Lafayette Park, across Pennsylvania Avenue from the White House, has for a long time been the site of various signs and placards calling attention to problems around the world.
On Nov. 22, the park became the temporary home of the “World’s Largest Postcard,” unveiled by a coalition of Jewish and other groups concerned with the situation in Bosnia-Herzegovina.
The 800-pound postcard, measuring 10 by 14 feet, is addressed to President Clinton and urges him to take stronger action to help the civilian population of the beleaguered former Yugoslav republic.
On the back are signatures and messages from hundreds of people.
The postcard was initiated by Temple Emanu-El of Dallas.
For months, Jewish groups have been involved in a coalition with Arab-American, Muslim and other groups concerned about Bosnia.
The groups’ main focus has been the suffering inflicted on Bosnia’s Muslims by Serbian forces, who have called for “ethnic cleansing” in Bosnia.

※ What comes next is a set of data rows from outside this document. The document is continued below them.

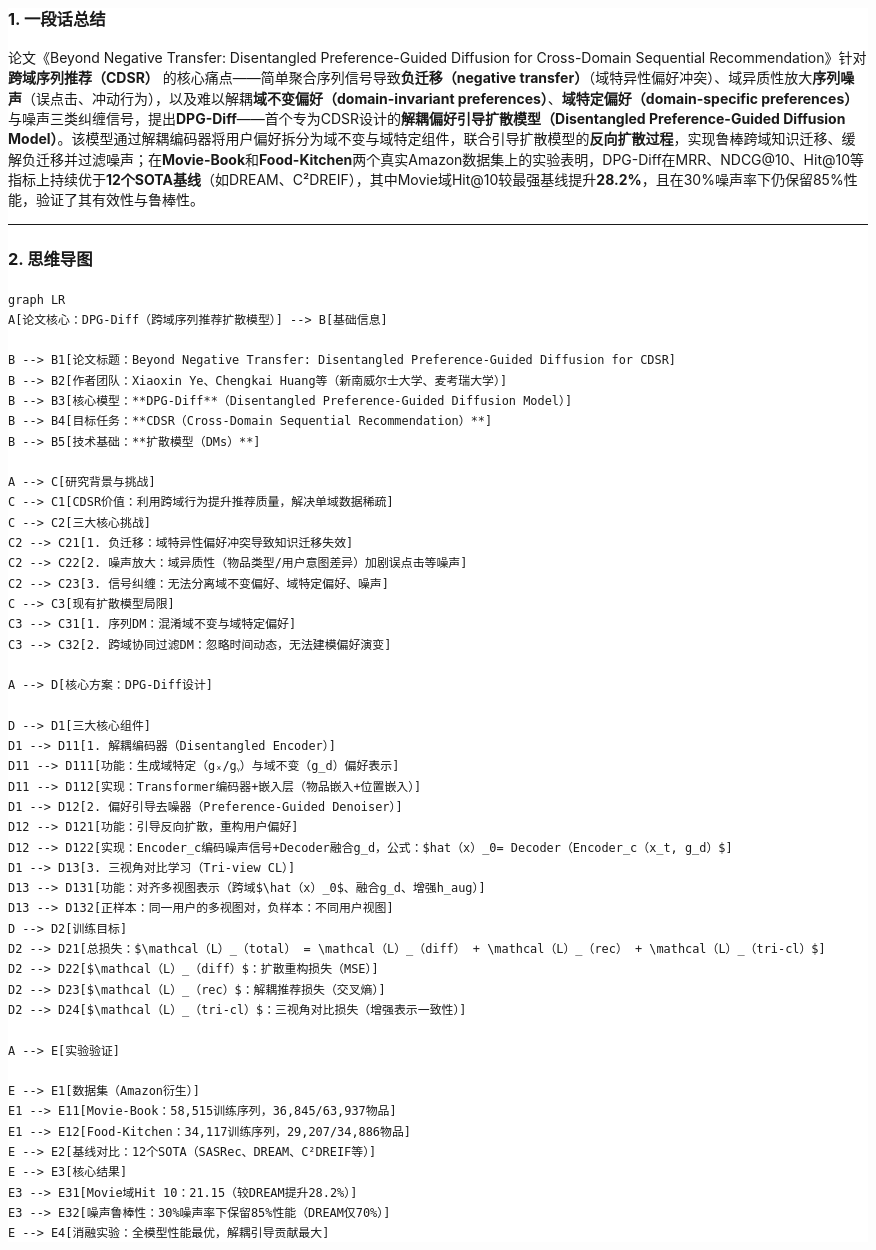 ### 1. 一段话总结
论文《Beyond Negative Transfer: Disentangled Preference-Guided Diffusion for Cross-Domain Sequential Recommendation》针对**跨域序列推荐（CDSR）** 的核心痛点——简单聚合序列信号导致**负迁移（negative transfer）**（域特异性偏好冲突）、域异质性放大**序列噪声**（误点击、冲动行为），以及难以解耦**域不变偏好（domain-invariant preferences）**、**域特定偏好（domain-specific preferences）** 与噪声三类纠缠信号，提出**DPG-Diff**——首个专为CDSR设计的**解耦偏好引导扩散模型（Disentangled Preference-Guided Diffusion Model）**。该模型通过解耦编码器将用户偏好拆分为域不变与域特定组件，联合引导扩散模型的**反向扩散过程**，实现鲁棒跨域知识迁移、缓解负迁移并过滤噪声；在**Movie-Book**和**Food-Kitchen**两个真实Amazon数据集上的实验表明，DPG-Diff在MRR、NDCG@10、Hit@10等指标上持续优于**12个SOTA基线**（如DREAM、C²DREIF），其中Movie域Hit@10较最强基线提升**28.2%**，且在30%噪声率下仍保留85%性能，验证了其有效性与鲁棒性。


---


### 2. 思维导图
```mermaid
graph LR
A[论文核心：DPG-Diff（跨域序列推荐扩散模型）] --> B[基础信息]

B --> B1[论文标题：Beyond Negative Transfer: Disentangled Preference-Guided Diffusion for CDSR]
B --> B2[作者团队：Xiaoxin Ye、Chengkai Huang等（新南威尔士大学、麦考瑞大学）]
B --> B3[核心模型：**DPG-Diff**（Disentangled Preference-Guided Diffusion Model）]
B --> B4[目标任务：**CDSR（Cross-Domain Sequential Recommendation）**]
B --> B5[技术基础：**扩散模型（DMs）**]

A --> C[研究背景与挑战]
C --> C1[CDSR价值：利用跨域行为提升推荐质量，解决单域数据稀疏]
C --> C2[三大核心挑战]
C2 --> C21[1. 负迁移：域特异性偏好冲突导致知识迁移失效]
C2 --> C22[2. 噪声放大：域异质性（物品类型/用户意图差异）加剧误点击等噪声]
C2 --> C23[3. 信号纠缠：无法分离域不变偏好、域特定偏好、噪声]
C --> C3[现有扩散模型局限]
C3 --> C31[1. 序列DM：混淆域不变与域特定偏好]
C3 --> C32[2. 跨域协同过滤DM：忽略时间动态，无法建模偏好演变]

A --> D[核心方案：DPG-Diff设计]

D --> D1[三大核心组件]
D1 --> D11[1. 解耦编码器（Disentangled Encoder）]
D11 --> D111[功能：生成域特定（gₓ/gᵧ）与域不变（g_d）偏好表示]
D11 --> D112[实现：Transformer编码器+嵌入层（物品嵌入+位置嵌入）]
D1 --> D12[2. 偏好引导去噪器（Preference-Guided Denoiser）]
D12 --> D121[功能：引导反向扩散，重构用户偏好]
D12 --> D122[实现：Encoder_c编码噪声信号+Decoder融合g_d，公式：$hat（x）_0= Decoder（Encoder_c（x_t, g_d）$]
D1 --> D13[3. 三视角对比学习（Tri-view CL）]
D13 --> D131[功能：对齐多视图表示（跨域$\hat（x）_0$、融合g_d、增强h_aug）]
D13 --> D132[正样本：同一用户的多视图对，负样本：不同用户视图]
D --> D2[训练目标]
D2 --> D21[总损失：$\mathcal（L）_（total） = \mathcal（L）_（diff） + \mathcal（L）_（rec） + \mathcal（L）_（tri-cl）$]
D2 --> D22[$\mathcal（L）_（diff）$：扩散重构损失（MSE）]
D2 --> D23[$\mathcal（L）_（rec）$：解耦推荐损失（交叉熵）]
D2 --> D24[$\mathcal（L）_（tri-cl）$：三视角对比损失（增强表示一致性）]

A --> E[实验验证]

E --> E1[数据集（Amazon衍生）]
E1 --> E11[Movie-Book：58,515训练序列，36,845/63,937物品]
E1 --> E12[Food-Kitchen：34,117训练序列，29,207/34,886物品]
E --> E2[基线对比：12个SOTA（SASRec、DREAM、C²DREIF等）]
E --> E3[核心结果]
E3 --> E31[Movie域Hit 10：21.15（较DREAM提升28.2%）]
E3 --> E32[噪声鲁棒性：30%噪声率下保留85%性能（DREAM仅70%）]
E --> E4[消融实验：全模型性能最优，解耦引导贡献最大]

```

The coalition has pushed for increasing humanitarian aid to civilians in Bosnia and for imposing severe diplomatic and economic sanctions, among other measures.
But they have been frustrated by what they see as inaction by the Clinton administration.
“My concern is that if we are a laughingstock and our word means nothing” in the Serbian capital of Belgrade, leaders in dangerous countries like North Korea and Iran will not take U.S. declarations seriously, George Spectre, associate director for international, governmental and Israel affairs at B’nai B’rith, said in an interview before the news conference.
“There is no card large enough, no message eloquent enough, indeed, there are not enough words in the English language, in any of the world’s languages, to describe the murders, the rapes, the torture, the atrocities inflicted daily upon innocent civilians in this war-shattered land,” said Rabbi David Saperstein, director of the Religious Action Center of Reform Judaism.
Other Jewish groups participating in the coalition include the American Jewish Committee, the American Jewish Congress and the Anti-Defamation League.
Organizers are hoping that the giant postcard will remain in place across the street from the White House for the time being.